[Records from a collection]
-- Opening Marker --

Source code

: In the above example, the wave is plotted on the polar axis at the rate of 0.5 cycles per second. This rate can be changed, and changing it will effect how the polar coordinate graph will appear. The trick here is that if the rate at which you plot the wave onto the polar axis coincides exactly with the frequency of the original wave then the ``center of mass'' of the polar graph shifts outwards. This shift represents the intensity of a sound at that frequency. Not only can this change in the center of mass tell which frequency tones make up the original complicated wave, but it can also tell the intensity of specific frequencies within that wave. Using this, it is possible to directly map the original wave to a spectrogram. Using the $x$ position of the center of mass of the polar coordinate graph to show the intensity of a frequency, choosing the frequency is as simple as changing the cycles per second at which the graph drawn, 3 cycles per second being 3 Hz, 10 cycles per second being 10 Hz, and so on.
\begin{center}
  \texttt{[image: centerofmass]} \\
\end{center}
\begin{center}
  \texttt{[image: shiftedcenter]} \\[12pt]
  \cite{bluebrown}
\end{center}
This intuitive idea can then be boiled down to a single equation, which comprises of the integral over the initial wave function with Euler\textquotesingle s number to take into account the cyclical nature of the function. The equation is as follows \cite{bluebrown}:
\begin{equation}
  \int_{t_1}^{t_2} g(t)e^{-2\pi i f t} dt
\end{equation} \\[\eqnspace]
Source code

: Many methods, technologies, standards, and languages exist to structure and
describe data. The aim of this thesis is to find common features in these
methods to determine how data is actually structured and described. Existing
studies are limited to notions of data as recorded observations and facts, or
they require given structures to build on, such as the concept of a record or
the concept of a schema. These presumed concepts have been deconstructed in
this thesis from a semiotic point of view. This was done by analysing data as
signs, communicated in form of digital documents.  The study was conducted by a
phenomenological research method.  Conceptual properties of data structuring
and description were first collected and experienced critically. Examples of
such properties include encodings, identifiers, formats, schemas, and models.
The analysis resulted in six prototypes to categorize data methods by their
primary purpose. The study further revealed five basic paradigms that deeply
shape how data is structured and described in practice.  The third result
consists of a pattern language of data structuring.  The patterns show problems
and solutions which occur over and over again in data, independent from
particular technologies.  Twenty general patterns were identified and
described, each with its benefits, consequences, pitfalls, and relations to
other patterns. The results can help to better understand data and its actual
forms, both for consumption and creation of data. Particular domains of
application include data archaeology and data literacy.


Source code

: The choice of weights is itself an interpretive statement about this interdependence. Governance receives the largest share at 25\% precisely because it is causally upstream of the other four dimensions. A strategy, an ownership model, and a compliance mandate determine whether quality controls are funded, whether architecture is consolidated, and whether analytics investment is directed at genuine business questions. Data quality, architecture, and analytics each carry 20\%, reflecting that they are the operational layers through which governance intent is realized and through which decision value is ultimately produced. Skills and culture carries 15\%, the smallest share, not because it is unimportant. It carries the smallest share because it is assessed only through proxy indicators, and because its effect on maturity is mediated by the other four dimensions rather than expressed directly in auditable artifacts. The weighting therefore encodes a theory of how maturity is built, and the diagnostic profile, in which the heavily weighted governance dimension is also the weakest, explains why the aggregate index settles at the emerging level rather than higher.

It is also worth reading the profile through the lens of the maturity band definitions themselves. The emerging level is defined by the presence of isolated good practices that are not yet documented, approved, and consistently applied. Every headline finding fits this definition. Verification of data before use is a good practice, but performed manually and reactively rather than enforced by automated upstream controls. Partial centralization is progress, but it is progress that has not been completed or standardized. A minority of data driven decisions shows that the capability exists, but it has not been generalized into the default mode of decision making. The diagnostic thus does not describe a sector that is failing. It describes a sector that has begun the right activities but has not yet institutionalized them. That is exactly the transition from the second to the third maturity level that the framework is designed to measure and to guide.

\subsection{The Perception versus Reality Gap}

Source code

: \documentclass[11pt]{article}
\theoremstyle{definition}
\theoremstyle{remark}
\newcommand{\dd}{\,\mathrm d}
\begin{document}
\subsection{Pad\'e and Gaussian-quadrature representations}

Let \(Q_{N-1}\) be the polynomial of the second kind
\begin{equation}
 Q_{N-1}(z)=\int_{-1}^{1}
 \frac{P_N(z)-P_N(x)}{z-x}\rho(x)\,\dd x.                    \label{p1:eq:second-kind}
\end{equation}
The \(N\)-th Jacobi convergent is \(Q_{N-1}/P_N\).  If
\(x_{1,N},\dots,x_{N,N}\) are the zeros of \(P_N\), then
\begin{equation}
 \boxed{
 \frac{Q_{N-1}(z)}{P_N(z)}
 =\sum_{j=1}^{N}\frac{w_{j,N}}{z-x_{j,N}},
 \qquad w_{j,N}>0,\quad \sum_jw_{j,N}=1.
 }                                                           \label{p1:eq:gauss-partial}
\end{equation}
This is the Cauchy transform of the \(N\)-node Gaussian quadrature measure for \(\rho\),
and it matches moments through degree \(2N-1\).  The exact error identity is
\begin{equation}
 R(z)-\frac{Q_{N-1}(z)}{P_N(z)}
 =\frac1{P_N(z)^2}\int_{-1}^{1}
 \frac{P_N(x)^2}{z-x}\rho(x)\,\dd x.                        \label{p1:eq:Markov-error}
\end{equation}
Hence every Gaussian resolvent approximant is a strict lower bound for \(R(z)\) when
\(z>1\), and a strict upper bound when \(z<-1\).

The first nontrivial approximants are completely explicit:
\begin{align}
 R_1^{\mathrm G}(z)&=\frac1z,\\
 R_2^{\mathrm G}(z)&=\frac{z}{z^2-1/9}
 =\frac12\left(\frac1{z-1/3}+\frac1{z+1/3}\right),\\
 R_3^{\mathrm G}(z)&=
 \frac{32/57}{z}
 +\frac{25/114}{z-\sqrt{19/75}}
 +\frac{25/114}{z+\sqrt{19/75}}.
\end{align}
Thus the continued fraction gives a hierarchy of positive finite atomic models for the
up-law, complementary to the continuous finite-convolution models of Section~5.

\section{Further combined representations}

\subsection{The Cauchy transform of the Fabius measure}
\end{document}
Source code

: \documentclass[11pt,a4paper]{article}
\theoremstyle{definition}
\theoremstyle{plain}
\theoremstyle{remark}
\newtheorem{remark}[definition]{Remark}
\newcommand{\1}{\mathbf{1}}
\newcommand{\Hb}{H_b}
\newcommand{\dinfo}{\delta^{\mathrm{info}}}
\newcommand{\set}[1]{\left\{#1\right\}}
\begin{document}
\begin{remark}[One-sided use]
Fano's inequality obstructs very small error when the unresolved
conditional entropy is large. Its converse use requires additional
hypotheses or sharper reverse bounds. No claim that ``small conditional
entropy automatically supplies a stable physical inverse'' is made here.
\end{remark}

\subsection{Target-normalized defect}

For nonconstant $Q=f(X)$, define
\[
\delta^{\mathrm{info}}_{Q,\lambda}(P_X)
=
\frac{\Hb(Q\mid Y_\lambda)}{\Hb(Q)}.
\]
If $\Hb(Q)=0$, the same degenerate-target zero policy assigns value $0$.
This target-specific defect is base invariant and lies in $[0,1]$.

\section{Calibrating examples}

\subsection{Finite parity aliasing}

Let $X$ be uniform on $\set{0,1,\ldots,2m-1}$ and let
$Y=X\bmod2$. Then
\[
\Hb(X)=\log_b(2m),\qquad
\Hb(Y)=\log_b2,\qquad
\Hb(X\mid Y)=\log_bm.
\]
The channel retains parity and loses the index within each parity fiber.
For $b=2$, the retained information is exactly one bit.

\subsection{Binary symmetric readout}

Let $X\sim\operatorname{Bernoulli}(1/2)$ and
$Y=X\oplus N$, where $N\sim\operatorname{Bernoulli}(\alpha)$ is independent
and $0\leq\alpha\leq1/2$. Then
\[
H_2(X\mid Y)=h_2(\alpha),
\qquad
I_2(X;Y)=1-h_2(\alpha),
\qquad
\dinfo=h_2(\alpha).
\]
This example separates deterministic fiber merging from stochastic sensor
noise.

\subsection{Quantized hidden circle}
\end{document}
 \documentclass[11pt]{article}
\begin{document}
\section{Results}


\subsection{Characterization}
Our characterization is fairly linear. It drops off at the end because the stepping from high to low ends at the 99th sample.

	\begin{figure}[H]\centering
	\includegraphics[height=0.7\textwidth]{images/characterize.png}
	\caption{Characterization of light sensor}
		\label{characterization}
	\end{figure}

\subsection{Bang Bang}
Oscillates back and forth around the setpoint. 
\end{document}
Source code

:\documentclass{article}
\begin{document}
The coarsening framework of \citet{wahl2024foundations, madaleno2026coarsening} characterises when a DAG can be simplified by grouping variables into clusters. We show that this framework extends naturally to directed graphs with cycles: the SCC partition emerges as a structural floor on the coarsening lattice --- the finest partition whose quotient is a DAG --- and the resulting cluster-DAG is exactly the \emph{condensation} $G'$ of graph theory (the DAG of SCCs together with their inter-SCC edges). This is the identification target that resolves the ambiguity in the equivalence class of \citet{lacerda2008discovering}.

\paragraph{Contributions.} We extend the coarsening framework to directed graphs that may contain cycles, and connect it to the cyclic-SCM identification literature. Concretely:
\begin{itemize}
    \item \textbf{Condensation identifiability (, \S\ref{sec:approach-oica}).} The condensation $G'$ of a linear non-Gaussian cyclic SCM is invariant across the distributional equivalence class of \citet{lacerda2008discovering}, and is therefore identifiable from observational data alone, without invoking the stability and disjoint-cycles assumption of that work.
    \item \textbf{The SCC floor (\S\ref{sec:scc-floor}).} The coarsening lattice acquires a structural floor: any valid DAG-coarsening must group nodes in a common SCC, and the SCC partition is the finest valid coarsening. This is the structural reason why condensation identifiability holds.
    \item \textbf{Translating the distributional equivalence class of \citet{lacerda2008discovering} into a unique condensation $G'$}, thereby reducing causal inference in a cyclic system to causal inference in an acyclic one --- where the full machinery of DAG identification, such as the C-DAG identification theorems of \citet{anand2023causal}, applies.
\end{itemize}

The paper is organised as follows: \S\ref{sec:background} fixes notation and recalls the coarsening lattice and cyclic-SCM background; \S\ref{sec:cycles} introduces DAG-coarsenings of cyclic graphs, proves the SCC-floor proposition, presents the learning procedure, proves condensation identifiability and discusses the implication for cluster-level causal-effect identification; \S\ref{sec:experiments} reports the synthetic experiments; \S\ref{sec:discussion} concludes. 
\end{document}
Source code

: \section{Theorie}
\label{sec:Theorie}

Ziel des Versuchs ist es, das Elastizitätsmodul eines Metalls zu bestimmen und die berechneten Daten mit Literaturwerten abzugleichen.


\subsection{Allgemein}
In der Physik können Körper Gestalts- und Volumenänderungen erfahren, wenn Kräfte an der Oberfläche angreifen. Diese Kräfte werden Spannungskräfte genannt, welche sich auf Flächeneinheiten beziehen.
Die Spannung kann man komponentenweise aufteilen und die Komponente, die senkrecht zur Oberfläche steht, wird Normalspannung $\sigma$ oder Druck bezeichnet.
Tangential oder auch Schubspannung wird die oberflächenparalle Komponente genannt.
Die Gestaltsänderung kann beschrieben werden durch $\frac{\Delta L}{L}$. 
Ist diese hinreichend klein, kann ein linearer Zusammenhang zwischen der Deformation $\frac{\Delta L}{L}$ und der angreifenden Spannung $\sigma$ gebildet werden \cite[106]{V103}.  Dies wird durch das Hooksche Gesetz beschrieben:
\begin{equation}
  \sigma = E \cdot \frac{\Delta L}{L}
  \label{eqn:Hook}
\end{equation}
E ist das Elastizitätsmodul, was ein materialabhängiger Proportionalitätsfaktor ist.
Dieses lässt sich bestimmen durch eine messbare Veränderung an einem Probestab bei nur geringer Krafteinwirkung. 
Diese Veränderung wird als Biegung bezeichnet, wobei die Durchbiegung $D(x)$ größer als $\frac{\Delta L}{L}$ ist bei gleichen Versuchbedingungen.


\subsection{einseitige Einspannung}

-- Closing Marker --

Using the data above, print exactly the lines from the line that contains "Ist diese hinreichend" through the line that contains "E ist das Elastizitätsmodul, was", with both included.

Ist diese hinreichend klein, kann ein linearer Zusammenhang zwischen der Deformation $\frac{\Delta L}{L}$ und der angreifenden Spannung $\sigma$ gebildet werden \cite[106]{V103}.  Dies wird durch das Hooksche Gesetz beschrieben:
\begin{equation}
  \sigma = E \cdot \frac{\Delta L}{L}
  \label{eqn:Hook}
\end{equation}
E ist das Elastizitätsmodul, was ein materialabhängiger Proportionalitätsfaktor ist.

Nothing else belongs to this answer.